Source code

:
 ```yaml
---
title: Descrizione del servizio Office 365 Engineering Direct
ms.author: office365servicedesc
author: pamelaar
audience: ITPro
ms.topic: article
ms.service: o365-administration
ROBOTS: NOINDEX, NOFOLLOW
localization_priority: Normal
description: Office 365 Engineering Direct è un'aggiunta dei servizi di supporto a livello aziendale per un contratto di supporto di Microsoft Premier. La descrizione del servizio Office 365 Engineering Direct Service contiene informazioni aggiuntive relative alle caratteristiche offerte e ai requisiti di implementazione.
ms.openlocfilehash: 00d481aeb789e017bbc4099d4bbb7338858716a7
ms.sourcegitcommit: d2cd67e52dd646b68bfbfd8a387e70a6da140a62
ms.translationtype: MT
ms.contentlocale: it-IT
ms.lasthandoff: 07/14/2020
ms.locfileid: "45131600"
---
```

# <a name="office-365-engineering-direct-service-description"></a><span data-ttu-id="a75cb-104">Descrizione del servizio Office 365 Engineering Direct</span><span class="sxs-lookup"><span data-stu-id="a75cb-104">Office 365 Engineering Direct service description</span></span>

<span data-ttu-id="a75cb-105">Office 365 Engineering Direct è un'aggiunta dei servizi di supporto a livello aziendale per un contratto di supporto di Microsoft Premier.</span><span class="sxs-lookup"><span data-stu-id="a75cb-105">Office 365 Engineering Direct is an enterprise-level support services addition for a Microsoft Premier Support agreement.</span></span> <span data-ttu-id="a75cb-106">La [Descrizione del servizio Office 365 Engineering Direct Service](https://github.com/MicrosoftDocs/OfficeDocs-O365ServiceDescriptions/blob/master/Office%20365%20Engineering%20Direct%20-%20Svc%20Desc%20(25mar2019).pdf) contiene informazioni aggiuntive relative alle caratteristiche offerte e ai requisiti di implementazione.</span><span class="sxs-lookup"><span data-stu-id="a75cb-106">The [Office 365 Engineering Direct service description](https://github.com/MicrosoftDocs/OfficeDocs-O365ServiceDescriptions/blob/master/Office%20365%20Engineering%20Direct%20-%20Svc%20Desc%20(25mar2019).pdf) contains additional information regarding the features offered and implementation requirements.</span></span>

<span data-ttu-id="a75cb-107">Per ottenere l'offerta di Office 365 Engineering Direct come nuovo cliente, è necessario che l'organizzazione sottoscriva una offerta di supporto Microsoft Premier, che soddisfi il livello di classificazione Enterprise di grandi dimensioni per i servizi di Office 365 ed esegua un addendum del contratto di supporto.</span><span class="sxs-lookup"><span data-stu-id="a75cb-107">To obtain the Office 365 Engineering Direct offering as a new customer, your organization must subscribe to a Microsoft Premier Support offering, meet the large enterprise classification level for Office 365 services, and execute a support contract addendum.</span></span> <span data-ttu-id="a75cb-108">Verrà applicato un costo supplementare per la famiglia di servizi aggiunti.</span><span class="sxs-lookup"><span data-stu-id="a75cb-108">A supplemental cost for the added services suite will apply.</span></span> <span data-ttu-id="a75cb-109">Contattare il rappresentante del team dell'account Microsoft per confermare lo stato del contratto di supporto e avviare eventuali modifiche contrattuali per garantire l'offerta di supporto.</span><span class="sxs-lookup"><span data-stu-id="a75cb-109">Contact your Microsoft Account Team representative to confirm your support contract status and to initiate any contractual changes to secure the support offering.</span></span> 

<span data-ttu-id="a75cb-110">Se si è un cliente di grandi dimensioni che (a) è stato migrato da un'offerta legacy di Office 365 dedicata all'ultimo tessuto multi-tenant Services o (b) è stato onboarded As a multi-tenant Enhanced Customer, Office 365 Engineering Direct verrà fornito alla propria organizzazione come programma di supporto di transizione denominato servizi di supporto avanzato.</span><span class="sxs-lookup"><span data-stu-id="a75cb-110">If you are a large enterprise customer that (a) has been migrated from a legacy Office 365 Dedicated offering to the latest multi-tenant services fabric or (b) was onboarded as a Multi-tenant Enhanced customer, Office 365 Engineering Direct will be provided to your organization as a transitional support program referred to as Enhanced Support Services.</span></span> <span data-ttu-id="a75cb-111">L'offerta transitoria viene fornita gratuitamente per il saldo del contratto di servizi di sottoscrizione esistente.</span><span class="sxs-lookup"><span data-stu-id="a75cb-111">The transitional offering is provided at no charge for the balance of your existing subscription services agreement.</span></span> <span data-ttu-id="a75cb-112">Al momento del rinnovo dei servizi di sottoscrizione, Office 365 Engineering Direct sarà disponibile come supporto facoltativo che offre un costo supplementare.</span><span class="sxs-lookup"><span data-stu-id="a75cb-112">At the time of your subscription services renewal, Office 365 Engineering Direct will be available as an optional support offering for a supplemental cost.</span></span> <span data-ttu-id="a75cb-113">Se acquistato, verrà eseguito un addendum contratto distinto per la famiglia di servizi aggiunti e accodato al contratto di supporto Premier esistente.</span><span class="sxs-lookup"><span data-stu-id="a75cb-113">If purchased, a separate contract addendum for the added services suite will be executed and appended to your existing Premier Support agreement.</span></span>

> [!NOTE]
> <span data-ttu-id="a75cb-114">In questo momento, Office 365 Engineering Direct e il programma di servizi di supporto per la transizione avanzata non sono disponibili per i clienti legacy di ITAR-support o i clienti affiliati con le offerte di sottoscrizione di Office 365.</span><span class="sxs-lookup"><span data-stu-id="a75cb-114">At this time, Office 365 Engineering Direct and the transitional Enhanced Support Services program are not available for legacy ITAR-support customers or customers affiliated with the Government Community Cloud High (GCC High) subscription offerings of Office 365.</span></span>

*****

- [ABOUT THIS TASK] When a line in the listing above holds the word "author", copy it.

- [REPLY TO THE EXERCISE]
ms.author: office365servicedesc
author: pamelaar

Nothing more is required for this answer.